Work instruction:
Your output should be each line from the material below that has the word "then".

Records shown:

===============

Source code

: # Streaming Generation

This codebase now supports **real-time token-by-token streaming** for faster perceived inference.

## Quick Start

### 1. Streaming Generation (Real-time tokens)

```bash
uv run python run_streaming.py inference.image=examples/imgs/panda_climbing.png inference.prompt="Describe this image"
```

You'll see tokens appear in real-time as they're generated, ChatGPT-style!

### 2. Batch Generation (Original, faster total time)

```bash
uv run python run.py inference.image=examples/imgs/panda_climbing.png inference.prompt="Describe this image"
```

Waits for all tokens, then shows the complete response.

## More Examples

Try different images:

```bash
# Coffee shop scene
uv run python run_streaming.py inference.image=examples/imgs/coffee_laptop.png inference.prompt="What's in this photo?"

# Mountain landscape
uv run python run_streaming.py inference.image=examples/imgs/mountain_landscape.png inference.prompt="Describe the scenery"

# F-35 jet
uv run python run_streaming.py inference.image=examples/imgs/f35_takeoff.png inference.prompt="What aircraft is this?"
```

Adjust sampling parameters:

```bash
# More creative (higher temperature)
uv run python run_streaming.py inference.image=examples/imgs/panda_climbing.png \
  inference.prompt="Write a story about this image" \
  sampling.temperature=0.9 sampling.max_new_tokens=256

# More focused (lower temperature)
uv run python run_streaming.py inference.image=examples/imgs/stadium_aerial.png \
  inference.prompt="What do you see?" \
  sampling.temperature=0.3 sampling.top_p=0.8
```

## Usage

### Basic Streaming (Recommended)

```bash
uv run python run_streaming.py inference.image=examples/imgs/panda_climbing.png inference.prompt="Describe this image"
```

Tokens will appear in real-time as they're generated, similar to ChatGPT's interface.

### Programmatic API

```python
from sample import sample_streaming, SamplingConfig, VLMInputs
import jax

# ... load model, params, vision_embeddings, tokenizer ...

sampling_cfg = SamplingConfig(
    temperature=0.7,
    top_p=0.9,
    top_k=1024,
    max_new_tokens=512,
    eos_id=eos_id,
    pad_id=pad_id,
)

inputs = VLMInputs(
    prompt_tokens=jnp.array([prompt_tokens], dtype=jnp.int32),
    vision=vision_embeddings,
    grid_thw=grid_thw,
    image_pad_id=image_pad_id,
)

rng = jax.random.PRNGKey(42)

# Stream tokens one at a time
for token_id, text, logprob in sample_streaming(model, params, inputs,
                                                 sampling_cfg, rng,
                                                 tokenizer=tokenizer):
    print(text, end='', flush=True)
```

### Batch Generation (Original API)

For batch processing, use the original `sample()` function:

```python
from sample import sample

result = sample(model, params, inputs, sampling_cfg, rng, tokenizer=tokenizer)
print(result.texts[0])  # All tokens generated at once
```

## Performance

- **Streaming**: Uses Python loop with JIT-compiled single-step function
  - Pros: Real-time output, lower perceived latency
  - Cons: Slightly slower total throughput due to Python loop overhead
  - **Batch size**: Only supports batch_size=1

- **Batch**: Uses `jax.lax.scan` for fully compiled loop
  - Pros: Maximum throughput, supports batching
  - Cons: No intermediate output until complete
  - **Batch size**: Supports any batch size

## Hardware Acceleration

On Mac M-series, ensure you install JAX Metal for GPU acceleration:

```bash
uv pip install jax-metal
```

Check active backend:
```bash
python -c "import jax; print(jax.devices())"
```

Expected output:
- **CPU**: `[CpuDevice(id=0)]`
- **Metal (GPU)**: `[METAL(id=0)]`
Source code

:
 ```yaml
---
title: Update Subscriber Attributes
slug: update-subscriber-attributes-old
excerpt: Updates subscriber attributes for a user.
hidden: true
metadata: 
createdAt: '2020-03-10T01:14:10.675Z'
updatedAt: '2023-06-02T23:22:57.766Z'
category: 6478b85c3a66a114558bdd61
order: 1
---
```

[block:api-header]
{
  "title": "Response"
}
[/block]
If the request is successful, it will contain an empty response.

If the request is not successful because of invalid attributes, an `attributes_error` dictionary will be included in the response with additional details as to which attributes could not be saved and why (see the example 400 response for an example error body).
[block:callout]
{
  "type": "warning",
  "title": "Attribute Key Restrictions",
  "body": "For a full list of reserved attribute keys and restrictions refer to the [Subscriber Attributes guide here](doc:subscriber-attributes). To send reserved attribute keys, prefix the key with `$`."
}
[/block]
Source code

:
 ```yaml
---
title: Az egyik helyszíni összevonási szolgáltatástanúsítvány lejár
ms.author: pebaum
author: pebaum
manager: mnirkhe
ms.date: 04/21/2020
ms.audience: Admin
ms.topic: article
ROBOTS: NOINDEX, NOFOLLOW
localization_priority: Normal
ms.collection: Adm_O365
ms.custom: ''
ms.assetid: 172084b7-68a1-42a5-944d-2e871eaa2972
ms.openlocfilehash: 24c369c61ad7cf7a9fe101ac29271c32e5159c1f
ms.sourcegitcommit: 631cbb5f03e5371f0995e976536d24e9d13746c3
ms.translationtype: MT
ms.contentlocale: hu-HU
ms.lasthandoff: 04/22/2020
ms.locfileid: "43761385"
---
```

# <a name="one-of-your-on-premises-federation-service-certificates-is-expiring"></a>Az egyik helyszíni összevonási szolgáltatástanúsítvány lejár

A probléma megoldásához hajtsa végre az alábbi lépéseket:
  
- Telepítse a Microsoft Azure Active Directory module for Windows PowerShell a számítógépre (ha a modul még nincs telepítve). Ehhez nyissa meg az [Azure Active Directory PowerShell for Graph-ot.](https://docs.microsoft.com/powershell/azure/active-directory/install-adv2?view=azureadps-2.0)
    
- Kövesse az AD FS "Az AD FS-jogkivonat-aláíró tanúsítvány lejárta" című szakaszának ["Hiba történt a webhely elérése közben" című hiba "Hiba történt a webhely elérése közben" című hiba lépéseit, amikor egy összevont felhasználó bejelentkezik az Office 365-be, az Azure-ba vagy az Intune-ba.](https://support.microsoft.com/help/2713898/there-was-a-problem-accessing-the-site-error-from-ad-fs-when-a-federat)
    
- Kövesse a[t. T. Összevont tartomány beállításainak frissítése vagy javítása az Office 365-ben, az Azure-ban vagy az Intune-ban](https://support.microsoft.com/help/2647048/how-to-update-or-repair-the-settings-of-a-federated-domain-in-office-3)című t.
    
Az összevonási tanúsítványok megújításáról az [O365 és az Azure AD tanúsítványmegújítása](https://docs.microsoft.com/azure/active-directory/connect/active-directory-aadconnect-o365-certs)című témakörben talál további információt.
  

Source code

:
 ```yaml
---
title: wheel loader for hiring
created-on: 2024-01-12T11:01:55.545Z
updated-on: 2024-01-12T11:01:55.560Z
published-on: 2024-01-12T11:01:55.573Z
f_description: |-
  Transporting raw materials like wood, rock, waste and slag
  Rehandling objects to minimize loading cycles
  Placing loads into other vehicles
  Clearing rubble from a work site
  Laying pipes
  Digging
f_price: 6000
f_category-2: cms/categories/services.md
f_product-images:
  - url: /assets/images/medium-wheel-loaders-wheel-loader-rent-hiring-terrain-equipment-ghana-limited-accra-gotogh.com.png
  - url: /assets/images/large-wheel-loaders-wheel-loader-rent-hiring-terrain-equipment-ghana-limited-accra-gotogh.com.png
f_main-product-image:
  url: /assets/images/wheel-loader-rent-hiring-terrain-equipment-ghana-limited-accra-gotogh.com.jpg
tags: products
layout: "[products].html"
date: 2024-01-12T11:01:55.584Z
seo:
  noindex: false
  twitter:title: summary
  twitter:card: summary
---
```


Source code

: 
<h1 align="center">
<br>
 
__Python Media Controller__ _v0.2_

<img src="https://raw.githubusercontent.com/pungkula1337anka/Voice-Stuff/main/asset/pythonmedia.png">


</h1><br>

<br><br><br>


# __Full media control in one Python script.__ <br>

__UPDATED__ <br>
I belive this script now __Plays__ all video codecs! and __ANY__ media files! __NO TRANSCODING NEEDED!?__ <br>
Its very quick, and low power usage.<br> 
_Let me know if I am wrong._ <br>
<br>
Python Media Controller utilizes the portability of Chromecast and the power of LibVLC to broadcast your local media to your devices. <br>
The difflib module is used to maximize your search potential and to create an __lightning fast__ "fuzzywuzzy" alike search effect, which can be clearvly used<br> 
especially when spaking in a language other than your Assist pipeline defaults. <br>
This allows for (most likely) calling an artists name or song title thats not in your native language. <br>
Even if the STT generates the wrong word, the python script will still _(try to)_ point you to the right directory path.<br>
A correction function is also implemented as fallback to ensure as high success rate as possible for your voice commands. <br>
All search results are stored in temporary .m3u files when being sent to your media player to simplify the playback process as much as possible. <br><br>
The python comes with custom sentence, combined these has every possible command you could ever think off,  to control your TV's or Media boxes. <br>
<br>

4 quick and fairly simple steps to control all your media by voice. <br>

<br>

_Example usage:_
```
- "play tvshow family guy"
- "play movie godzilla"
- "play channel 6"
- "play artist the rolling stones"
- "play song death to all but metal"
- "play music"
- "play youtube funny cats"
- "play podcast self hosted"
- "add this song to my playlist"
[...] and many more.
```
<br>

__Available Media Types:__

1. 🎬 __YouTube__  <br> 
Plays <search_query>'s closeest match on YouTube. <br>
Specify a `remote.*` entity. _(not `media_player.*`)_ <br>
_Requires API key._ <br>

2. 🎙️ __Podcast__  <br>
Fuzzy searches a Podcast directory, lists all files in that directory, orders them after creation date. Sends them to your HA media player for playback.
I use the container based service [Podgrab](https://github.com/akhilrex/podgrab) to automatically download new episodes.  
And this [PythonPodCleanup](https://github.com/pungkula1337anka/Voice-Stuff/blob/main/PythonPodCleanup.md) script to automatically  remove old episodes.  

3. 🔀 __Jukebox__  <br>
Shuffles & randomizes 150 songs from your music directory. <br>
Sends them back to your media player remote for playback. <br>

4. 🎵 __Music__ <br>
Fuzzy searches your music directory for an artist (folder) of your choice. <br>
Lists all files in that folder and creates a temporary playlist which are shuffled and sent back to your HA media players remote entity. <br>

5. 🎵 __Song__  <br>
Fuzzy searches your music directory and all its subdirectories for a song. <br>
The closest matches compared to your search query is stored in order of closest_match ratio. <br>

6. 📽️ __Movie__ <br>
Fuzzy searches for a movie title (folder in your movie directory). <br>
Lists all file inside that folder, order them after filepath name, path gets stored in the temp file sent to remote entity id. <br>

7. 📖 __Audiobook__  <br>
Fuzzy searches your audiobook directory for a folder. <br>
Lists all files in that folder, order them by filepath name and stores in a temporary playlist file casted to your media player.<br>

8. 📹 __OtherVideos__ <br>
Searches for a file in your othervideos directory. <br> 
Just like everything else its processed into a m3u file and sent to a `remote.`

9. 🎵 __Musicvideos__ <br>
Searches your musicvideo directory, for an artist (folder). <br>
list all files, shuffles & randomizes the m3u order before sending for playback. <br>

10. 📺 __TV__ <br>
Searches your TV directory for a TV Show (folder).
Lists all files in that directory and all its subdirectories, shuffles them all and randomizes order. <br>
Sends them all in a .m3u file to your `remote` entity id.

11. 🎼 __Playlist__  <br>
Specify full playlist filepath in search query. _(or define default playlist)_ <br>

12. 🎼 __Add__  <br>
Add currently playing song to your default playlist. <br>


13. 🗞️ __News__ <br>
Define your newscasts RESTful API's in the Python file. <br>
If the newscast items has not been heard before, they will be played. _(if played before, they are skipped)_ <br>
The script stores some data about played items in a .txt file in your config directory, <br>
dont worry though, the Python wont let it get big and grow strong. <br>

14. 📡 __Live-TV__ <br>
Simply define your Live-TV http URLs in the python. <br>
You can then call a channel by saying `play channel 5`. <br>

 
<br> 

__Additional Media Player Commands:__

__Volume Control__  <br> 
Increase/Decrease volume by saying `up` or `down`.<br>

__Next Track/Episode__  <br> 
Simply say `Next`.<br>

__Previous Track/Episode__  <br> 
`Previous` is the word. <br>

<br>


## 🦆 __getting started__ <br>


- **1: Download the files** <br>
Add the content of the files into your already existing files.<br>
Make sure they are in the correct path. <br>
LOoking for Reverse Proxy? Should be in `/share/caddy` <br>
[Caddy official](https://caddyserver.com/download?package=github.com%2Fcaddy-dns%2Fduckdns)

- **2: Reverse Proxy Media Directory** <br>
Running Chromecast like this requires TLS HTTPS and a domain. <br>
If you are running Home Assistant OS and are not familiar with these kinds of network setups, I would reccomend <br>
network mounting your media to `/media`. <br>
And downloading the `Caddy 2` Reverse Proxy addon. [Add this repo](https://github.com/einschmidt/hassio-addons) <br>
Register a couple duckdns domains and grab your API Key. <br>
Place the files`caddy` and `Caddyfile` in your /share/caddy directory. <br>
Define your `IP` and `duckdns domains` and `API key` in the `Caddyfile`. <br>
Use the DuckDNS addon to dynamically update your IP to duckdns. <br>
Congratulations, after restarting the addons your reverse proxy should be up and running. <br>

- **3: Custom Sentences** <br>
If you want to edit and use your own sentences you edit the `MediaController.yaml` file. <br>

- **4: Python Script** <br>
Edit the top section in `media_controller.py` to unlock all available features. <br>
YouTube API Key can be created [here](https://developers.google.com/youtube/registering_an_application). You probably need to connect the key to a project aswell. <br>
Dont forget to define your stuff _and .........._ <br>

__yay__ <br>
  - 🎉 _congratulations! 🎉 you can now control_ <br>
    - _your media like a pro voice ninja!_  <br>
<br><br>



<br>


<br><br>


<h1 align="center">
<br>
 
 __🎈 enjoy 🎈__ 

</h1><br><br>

===============

Completed exercise:
Waits for all tokens, then shows the complete response.
You can then call a channel by saying `play channel 5`. <br>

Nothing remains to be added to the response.